A time of strife and treachery. Political ambition and inter-tribal conflict has set the country on edge, testing the strength of long-established alliances.

Following the massacre of their enemies at the battle of Cnucha, Clann Morna are hungry for power. Elsewhere, a mysterious war party roams the forests of the ‘Great Wild’ and a ruthless magician is intent on murder.

In the secluded valley of Glenn Ceoch, disgraced druid Bodhmhall and the woman warrior Liath Luachra have successfully avoided the bloodshed for many years. Now, the arrival of a pregnant refugee threatens the peace they have created together. Run or fight, the odds are overwhelming.

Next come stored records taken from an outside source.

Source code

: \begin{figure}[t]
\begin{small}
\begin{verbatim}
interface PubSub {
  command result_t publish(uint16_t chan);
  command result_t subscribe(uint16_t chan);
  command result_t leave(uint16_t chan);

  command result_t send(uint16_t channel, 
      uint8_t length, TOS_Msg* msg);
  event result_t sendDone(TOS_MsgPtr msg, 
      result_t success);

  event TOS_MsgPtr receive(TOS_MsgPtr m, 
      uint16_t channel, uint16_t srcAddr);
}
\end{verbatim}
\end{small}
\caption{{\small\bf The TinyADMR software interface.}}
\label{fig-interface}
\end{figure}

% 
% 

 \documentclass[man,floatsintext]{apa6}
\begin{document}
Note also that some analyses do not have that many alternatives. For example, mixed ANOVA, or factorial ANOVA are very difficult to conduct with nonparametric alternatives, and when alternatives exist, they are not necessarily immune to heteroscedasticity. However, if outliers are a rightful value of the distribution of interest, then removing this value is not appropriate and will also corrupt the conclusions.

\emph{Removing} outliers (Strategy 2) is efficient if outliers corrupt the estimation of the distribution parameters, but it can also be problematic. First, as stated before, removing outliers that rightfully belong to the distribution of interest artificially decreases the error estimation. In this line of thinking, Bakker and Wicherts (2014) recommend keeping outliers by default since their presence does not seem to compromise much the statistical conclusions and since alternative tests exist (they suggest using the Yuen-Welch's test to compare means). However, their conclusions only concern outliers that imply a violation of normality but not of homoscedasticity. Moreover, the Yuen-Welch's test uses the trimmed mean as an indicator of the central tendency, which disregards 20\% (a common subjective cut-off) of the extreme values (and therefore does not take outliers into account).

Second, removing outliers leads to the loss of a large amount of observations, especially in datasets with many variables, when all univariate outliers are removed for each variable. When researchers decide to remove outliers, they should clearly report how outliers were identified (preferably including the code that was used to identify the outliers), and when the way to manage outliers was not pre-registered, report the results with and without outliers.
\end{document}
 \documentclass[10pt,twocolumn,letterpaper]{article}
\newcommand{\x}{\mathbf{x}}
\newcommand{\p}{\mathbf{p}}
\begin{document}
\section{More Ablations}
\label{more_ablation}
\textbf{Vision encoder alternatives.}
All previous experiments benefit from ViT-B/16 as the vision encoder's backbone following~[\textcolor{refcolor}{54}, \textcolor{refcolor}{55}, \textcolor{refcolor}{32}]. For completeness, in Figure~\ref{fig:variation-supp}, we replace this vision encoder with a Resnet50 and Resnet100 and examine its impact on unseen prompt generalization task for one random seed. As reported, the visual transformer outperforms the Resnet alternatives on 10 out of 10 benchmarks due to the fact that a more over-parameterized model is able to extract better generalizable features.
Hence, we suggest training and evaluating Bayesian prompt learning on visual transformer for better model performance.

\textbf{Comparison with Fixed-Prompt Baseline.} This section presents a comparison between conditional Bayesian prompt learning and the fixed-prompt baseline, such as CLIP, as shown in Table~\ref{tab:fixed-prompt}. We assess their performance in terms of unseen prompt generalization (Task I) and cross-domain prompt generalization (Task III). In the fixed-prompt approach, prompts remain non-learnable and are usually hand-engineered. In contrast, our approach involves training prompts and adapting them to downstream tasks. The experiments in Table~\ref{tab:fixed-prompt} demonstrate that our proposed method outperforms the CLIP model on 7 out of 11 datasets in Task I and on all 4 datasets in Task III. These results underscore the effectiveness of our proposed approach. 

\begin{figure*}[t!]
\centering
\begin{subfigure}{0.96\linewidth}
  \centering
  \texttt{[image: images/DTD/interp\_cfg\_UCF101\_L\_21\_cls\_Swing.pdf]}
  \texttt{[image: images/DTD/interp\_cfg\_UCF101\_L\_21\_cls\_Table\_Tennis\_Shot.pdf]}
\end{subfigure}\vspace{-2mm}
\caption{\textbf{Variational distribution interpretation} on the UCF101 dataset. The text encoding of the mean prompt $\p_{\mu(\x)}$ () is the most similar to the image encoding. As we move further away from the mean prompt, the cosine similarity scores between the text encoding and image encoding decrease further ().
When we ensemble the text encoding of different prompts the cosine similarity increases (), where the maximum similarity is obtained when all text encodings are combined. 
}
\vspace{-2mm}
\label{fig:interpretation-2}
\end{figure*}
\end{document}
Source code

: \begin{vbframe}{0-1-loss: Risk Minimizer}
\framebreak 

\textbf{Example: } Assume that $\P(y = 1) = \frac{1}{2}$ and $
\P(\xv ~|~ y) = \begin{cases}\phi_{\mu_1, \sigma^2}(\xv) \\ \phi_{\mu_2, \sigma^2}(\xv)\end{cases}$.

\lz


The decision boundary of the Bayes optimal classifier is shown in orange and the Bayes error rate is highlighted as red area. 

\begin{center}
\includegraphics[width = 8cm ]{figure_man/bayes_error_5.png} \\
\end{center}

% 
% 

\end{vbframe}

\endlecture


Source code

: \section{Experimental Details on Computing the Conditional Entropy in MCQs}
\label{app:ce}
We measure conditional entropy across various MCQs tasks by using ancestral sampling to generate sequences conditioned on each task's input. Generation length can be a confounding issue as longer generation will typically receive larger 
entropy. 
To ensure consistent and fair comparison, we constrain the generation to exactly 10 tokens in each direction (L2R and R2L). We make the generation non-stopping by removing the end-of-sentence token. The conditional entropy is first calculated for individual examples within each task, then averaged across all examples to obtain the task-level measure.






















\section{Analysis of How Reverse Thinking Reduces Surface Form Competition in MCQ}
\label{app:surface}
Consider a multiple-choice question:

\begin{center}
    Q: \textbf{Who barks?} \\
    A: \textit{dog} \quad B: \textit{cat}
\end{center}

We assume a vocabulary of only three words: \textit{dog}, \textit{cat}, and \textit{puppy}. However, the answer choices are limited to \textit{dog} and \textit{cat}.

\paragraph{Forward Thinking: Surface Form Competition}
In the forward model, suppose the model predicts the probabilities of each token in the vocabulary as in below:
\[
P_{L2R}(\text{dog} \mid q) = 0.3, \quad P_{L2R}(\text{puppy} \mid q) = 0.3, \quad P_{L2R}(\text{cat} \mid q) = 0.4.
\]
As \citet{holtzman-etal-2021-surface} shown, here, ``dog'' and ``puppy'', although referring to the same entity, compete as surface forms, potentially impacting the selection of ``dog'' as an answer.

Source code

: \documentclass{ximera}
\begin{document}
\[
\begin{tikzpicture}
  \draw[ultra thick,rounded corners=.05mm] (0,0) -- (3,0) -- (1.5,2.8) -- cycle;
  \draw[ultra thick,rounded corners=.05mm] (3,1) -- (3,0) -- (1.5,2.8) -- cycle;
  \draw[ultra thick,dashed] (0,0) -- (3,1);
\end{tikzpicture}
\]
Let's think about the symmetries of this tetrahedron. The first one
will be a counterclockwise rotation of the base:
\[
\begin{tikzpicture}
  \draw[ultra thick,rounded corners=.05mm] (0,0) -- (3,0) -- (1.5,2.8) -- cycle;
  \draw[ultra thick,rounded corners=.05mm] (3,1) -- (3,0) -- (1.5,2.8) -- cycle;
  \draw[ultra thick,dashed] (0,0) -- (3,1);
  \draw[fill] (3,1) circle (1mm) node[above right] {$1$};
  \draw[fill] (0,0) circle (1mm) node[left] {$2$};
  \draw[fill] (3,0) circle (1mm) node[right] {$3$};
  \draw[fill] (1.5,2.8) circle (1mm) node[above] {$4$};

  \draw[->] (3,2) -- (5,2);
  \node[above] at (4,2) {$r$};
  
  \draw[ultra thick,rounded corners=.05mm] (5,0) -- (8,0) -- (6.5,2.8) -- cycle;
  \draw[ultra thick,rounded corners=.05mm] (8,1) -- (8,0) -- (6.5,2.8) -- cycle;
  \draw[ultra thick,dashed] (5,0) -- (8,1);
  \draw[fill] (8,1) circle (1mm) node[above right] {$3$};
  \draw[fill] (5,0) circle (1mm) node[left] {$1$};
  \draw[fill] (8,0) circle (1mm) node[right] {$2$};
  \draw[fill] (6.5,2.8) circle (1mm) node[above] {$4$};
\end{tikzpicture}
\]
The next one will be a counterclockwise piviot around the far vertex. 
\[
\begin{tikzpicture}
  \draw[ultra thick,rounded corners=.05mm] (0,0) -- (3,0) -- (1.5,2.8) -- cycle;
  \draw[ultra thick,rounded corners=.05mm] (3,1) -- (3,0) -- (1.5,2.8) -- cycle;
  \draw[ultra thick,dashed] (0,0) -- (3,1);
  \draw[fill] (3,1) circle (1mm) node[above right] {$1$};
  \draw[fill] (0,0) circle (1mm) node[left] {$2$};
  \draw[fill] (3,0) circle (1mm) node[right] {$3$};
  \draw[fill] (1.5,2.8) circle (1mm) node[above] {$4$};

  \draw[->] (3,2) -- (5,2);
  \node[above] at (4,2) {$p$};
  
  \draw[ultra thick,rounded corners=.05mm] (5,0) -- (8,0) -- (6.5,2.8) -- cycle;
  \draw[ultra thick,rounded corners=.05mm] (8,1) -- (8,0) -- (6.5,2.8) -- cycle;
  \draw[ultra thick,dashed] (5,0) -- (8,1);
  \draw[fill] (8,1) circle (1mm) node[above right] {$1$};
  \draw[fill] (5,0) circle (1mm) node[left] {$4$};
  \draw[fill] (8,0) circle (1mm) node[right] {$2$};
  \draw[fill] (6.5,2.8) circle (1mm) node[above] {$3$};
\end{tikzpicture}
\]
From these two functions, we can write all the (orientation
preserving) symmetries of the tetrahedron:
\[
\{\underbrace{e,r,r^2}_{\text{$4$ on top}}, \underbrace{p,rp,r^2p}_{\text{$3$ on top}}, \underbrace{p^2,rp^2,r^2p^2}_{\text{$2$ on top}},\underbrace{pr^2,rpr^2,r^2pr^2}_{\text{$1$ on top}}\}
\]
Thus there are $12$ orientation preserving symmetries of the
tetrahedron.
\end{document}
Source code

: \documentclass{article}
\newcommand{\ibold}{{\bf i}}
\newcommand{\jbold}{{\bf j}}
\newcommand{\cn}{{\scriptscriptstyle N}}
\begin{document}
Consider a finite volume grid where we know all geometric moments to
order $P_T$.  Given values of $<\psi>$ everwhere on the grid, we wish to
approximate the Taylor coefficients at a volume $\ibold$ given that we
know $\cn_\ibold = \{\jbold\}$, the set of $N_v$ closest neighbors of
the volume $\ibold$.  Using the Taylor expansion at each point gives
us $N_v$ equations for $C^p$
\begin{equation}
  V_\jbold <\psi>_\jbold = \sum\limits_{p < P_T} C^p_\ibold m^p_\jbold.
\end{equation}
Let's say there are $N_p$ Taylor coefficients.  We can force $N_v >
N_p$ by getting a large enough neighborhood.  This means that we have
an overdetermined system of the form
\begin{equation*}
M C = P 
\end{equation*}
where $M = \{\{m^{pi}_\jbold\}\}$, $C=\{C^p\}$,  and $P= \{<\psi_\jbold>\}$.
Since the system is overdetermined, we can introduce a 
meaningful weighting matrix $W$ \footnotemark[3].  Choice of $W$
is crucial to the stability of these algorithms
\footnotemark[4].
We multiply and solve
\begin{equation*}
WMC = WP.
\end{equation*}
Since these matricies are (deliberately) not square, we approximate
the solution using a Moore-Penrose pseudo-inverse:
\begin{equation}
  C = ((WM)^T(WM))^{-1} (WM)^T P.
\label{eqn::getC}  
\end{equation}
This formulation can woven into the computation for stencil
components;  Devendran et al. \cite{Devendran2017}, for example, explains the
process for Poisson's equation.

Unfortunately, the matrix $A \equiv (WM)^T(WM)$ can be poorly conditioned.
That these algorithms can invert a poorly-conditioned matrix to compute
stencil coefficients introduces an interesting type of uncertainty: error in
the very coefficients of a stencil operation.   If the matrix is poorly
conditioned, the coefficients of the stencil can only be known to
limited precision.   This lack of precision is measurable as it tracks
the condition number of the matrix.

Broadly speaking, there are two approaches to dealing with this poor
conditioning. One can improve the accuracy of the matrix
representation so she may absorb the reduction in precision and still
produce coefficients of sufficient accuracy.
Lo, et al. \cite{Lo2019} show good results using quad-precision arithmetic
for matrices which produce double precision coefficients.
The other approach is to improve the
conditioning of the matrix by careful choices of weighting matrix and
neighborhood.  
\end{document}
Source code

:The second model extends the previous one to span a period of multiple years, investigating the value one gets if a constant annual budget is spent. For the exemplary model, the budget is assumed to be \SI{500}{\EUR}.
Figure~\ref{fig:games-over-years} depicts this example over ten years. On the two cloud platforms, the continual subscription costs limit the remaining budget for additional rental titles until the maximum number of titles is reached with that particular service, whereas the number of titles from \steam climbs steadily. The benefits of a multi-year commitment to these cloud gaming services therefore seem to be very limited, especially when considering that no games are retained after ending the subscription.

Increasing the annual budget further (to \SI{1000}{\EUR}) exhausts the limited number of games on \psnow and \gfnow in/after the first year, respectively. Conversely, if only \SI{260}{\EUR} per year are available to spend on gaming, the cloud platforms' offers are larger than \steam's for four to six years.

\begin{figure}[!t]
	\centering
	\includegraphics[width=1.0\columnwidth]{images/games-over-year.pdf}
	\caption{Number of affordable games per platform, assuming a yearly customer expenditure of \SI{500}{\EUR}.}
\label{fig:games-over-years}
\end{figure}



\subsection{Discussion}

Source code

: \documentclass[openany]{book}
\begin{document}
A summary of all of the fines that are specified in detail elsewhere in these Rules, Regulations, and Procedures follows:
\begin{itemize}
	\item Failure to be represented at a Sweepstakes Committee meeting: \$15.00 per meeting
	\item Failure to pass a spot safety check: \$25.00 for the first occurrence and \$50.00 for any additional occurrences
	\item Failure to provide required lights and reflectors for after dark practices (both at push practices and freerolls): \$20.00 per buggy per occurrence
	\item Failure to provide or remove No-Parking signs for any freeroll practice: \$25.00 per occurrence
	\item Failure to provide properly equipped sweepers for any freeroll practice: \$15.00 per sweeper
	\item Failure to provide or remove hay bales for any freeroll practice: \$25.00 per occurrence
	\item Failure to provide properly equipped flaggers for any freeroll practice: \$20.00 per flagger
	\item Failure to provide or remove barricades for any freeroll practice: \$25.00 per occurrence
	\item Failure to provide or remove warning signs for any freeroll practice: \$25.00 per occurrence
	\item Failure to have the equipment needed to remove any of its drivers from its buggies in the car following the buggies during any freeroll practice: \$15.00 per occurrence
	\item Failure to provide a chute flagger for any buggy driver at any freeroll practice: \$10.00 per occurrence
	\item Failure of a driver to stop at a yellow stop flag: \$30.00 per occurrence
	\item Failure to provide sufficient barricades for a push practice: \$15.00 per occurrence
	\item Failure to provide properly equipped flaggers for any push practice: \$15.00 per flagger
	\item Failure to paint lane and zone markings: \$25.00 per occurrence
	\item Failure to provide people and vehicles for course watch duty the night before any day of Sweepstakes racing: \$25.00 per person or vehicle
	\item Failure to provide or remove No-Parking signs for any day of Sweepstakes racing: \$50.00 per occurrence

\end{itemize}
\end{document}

And death stalks on every side.

Based on the ancient Fenian Cycle texts, the Fionn mac Cumhaill Series by Irish author Brian O’Sullivan is a gritty and authentic retelling of the birth and early adventures of Ireland’s greatest hero, Fionn mac Cumhaill. Gripping, insightful and utterly action-packed, this is Irish/Celtic fiction as you’ve never read it before.

Interlude at a Cave

An excerpt from Fionn: Defence of Ráth Bládhma. While out hunting, the woman warrior Liath Luachra and her young companion Bearach have discovered tracks of a large war party in the snow. Concerned that the war party might discover their trail and follow them back to the settlement of Ráth Bládhma, they elect instead to spend the night in a nearby cave.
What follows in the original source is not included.